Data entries
****************
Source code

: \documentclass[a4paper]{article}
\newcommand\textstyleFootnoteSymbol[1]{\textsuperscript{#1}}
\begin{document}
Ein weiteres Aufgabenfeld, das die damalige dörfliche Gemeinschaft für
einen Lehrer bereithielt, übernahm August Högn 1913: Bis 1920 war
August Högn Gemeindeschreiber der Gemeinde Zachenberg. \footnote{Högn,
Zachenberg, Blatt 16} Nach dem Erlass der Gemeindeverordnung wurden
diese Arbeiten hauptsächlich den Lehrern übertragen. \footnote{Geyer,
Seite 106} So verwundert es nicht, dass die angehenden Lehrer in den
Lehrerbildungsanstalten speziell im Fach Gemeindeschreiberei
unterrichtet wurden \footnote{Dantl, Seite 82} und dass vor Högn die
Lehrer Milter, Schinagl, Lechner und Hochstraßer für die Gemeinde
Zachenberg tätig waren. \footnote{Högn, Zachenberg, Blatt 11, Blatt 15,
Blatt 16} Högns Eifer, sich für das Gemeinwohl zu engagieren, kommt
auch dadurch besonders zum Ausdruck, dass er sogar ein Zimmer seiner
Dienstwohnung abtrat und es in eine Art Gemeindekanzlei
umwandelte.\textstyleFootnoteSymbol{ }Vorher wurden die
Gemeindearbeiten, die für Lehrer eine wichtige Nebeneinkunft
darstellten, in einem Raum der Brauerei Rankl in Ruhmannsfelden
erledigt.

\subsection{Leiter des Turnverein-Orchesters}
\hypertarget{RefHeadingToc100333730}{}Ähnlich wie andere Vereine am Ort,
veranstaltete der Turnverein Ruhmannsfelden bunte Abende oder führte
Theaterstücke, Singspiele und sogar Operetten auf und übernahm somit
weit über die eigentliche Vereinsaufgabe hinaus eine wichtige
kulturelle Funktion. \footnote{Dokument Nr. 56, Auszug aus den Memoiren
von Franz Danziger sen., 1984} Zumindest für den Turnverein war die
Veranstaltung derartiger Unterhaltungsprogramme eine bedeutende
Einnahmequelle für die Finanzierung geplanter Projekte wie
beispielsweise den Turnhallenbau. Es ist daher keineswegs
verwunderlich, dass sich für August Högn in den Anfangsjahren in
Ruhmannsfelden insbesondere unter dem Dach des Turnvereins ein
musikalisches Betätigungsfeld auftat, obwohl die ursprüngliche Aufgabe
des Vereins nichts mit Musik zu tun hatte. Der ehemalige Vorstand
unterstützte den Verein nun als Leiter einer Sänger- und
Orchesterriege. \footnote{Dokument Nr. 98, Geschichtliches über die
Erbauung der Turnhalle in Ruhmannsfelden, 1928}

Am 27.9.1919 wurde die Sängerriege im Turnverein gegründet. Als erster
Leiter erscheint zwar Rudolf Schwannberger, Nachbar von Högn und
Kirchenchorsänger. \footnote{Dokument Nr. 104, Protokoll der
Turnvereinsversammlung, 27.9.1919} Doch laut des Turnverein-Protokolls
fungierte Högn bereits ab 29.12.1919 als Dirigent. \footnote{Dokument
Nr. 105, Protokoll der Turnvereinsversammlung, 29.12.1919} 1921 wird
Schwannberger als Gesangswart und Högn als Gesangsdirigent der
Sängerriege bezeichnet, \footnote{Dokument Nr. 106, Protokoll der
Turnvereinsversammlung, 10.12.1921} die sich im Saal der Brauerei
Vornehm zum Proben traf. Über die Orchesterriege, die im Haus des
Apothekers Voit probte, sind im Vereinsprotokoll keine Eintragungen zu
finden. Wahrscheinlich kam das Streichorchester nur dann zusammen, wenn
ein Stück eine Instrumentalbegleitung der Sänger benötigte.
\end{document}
****************
**TASK PROMPT:**
The answer is the lines above between the line holding "weit über die" and the line holding "Nr. 105, Protokoll", inclusive, each written out exactly, and no others.

**RESULT FOR THIS TASK:**
weit über die eigentliche Vereinsaufgabe hinaus eine wichtige
kulturelle Funktion. \footnote{Dokument Nr. 56, Auszug aus den Memoiren
von Franz Danziger sen., 1984} Zumindest für den Turnverein war die
Veranstaltung derartiger Unterhaltungsprogramme eine bedeutende
Einnahmequelle für die Finanzierung geplanter Projekte wie
beispielsweise den Turnhallenbau. Es ist daher keineswegs
verwunderlich, dass sich für August Högn in den Anfangsjahren in
Ruhmannsfelden insbesondere unter dem Dach des Turnvereins ein
musikalisches Betätigungsfeld auftat, obwohl die ursprüngliche Aufgabe
des Vereins nichts mit Musik zu tun hatte. Der ehemalige Vorstand
unterstützte den Verein nun als Leiter einer Sänger- und
Orchesterriege. \footnote{Dokument Nr. 98, Geschichtliches über die
Erbauung der Turnhalle in Ruhmannsfelden, 1928}

Am 27.9.1919 wurde die Sängerriege im Turnverein gegründet. Als erster
Leiter erscheint zwar Rudolf Schwannberger, Nachbar von Högn und
Kirchenchorsänger. \footnote{Dokument Nr. 104, Protokoll der
Turnvereinsversammlung, 27.9.1919} Doch laut des Turnverein-Protokolls
fungierte Högn bereits ab 29.12.1919 als Dirigent. \footnote{Dokument
Nr. 105, Protokoll der Turnvereinsversammlung, 29.12.1919} 1921 wird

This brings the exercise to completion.